----- Data provided -----

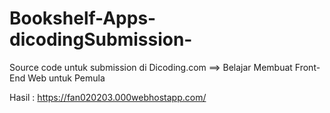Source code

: # Bookshelf-Apps-dicodingSubmission-
Source code untuk submission di Dicoding.com ==> Belajar Membuat Front-End Web untuk Pemula

Hasil : https://fan020203.000webhostapp.com/
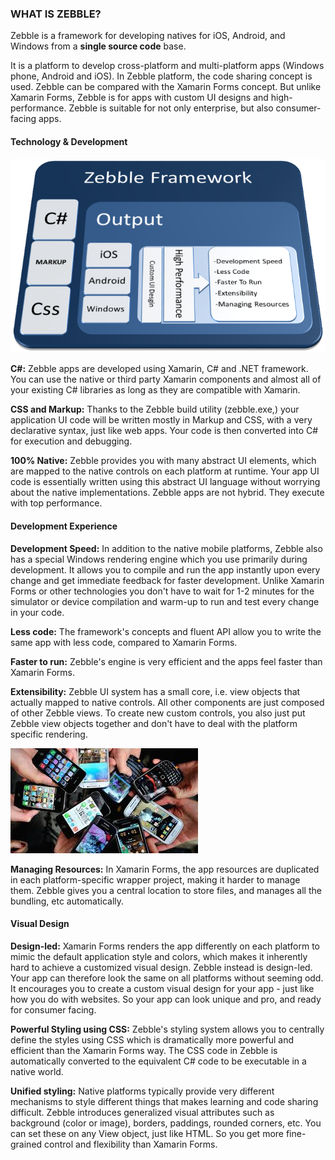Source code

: [tech&dev]: https://raw.githubusercontent.com/Geeksltd/Zebble.Docs/master/assets/introduction/what-is-zebble/teck&development.png "Zebble-Intro"
[extensibility]: https://raw.githubusercontent.com/Geeksltd/Zebble.Docs/master/assets/introduction/what-is-zebble/extensibility.jpg "Zebble-Intro"

### WHAT IS ZEBBLE?

Zebble is a framework for developing natives for iOS, Android, and Windows from a **single source code** base.

It is a platform to develop cross-platform and multi-platform apps (Windows phone, Android and iOS). In Zebble platform, the code sharing concept is used. Zebble can be compared with the Xamarin Forms concept. But unlike Xamarin Forms, Zebble is for apps with custom UI designs and high-performance. Zebble is suitable for not only enterprise, but also consumer-facing apps.

#### Technology & Development

![tech&dev]

**C#:** Zebble apps are developed using Xamarin, C# and .NET framework. You can use the native or third party Xamarin components and almost all of your existing C# libraries as long as they are compatible with Xamarin.
 
**CSS and Markup:** Thanks to the Zebble build utility (zebble.exe,) your application UI code will be written mostly in Markup and CSS, with a very declarative syntax, just like web apps. Your code is then converted into C# for execution and debugging.
 
**100% Native:** Zebble provides you with many abstract UI elements, which are mapped to the native controls on each platform at runtime. Your app UI code is essentially written using this abstract UI language without worrying about the native implementations. Zebble apps are not hybrid. They execute with top performance.

#### Development Experience

**Development Speed:** In addition to the native mobile platforms, Zebble also has a special Windows rendering engine which you use primarily during development. It allows you to compile and run the app instantly upon every change and get immediate feedback for faster development. Unlike Xamarin Forms or other technologies you don't have to wait for 1-2 minutes for the simulator or device compilation and warm-up to run and test every change in your code.
 
**Less code:** The framework's concepts and fluent API allow you to write the same app with less code, compared to Xamarin Forms.
 
**Faster to run:** Zebble's engine is very efficient and the apps feel faster than Xamarin Forms.
 
**Extensibility:** Zebble UI system has a small core, i.e. view objects that actually mapped to native controls. All other components are just composed of other Zebble views. To create new custom controls, you also just put Zebble view objects together and don't have to deal with the platform specific rendering.
 
![extensibility]

**Managing Resources:** In Xamarin Forms, the app resources are duplicated in each platform-specific wrapper project, making it harder to manage them. Zebble gives you a central location to store files, and manages all the bundling, etc automatically.

#### Visual Design

**Design-led:** Xamarin Forms renders the app differently on each platform to mimic the default application style and colors, which makes it inherently hard to achieve a customized visual design.  Zebble instead is design-led. Your app can therefore look the same on all platforms without seeming odd. It encourages you to create a custom visual design for your app - just like how you do with websites. So your app can look unique and pro, and ready for consumer facing.
 
**Powerful Styling using CSS:** Zebble's styling system allows you to centrally define the styles using CSS which is dramatically more powerful and efficient than the Xamarin Forms way. The CSS code in Zebble is automatically converted to the equivalent C# code to be executable in a native world.
 
**Unified styling:** Native platforms typically provide very different mechanisms to style different things that makes learning and code sharing difficult. Zebble introduces generalized visual attributes such as background (color or image), borders, paddings, rounded corners, etc. You can set these on any View object, just like HTML. So you get more fine-grained control and flexibility than Xamarin Forms.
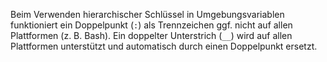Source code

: Beim Verwenden hierarchischer Schlüssel in Umgebungsvariablen funktioniert ein Doppelpunkt (`:`) als Trennzeichen ggf. nicht auf allen Plattformen (z. B. Bash). Ein doppelter Unterstrich (`__`) wird auf allen Plattformen unterstützt und automatisch durch einen Doppelpunkt ersetzt.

-----

● Task to carry out: In the copy, leave out the pictures and restate the records exactly.

● Solution for this task:
Source code

: # Bookshelf-Apps-dicodingSubmission-
Source code untuk submission di Dicoding.com ==> Belajar Membuat Front-End Web untuk Pemula

Hasil : https://fan020203.000webhostapp.com/
Source code

: [tech&dev]: https://raw.githubusercontent.com/Geeksltd/Zebble.Docs/master/assets/introduction/what-is-zebble/teck&development.png "Zebble-Intro"
[extensibility]: https://raw.githubusercontent.com/Geeksltd/Zebble.Docs/master/assets/introduction/what-is-zebble/extensibility.jpg "Zebble-Intro"

### WHAT IS ZEBBLE?

Zebble is a framework for developing natives for iOS, Android, and Windows from a **single source code** base.

It is a platform to develop cross-platform and multi-platform apps (Windows phone, Android and iOS). In Zebble platform, the code sharing concept is used. Zebble can be compared with the Xamarin Forms concept. But unlike Xamarin Forms, Zebble is for apps with custom UI designs and high-performance. Zebble is suitable for not only enterprise, but also consumer-facing apps.

#### Technology & Development

![tech&dev]

**C#:** Zebble apps are developed using Xamarin, C# and .NET framework. You can use the native or third party Xamarin components and almost all of your existing C# libraries as long as they are compatible with Xamarin.
 
**CSS and Markup:** Thanks to the Zebble build utility (zebble.exe,) your application UI code will be written mostly in Markup and CSS, with a very declarative syntax, just like web apps. Your code is then converted into C# for execution and debugging.
 
**100% Native:** Zebble provides you with many abstract UI elements, which are mapped to the native controls on each platform at runtime. Your app UI code is essentially written using this abstract UI language without worrying about the native implementations. Zebble apps are not hybrid. They execute with top performance.

#### Development Experience

**Development Speed:** In addition to the native mobile platforms, Zebble also has a special Windows rendering engine which you use primarily during development. It allows you to compile and run the app instantly upon every change and get immediate feedback for faster development. Unlike Xamarin Forms or other technologies you don't have to wait for 1-2 minutes for the simulator or device compilation and warm-up to run and test every change in your code.
 
**Less code:** The framework's concepts and fluent API allow you to write the same app with less code, compared to Xamarin Forms.
 
**Faster to run:** Zebble's engine is very efficient and the apps feel faster than Xamarin Forms.
 
**Extensibility:** Zebble UI system has a small core, i.e. view objects that actually mapped to native controls. All other components are just composed of other Zebble views. To create new custom controls, you also just put Zebble view objects together and don't have to deal with the platform specific rendering.
 
![extensibility]

**Managing Resources:** In Xamarin Forms, the app resources are duplicated in each platform-specific wrapper project, making it harder to manage them. Zebble gives you a central location to store files, and manages all the bundling, etc automatically.

#### Visual Design

**Design-led:** Xamarin Forms renders the app differently on each platform to mimic the default application style and colors, which makes it inherently hard to achieve a customized visual design.  Zebble instead is design-led. Your app can therefore look the same on all platforms without seeming odd. It encourages you to create a custom visual design for your app - just like how you do with websites. So your app can look unique and pro, and ready for consumer facing.
 
**Powerful Styling using CSS:** Zebble's styling system allows you to centrally define the styles using CSS which is dramatically more powerful and efficient than the Xamarin Forms way. The CSS code in Zebble is automatically converted to the equivalent C# code to be executable in a native world.
 
**Unified styling:** Native platforms typically provide very different mechanisms to style different things that makes learning and code sharing difficult. Zebble introduces generalized visual attributes such as background (color or image), borders, paddings, rounded corners, etc. You can set these on any View object, just like HTML. So you get more fine-grained control and flexibility than Xamarin Forms.
Source code

: Beim Verwenden hierarchischer Schlüssel in Umgebungsvariablen funktioniert ein Doppelpunkt (`:`) als Trennzeichen ggf. nicht auf allen Plattformen (z. B. Bash). Ein doppelter Unterstrich (`__`) wird auf allen Plattformen unterstützt und automatisch durch einen Doppelpunkt ersetzt.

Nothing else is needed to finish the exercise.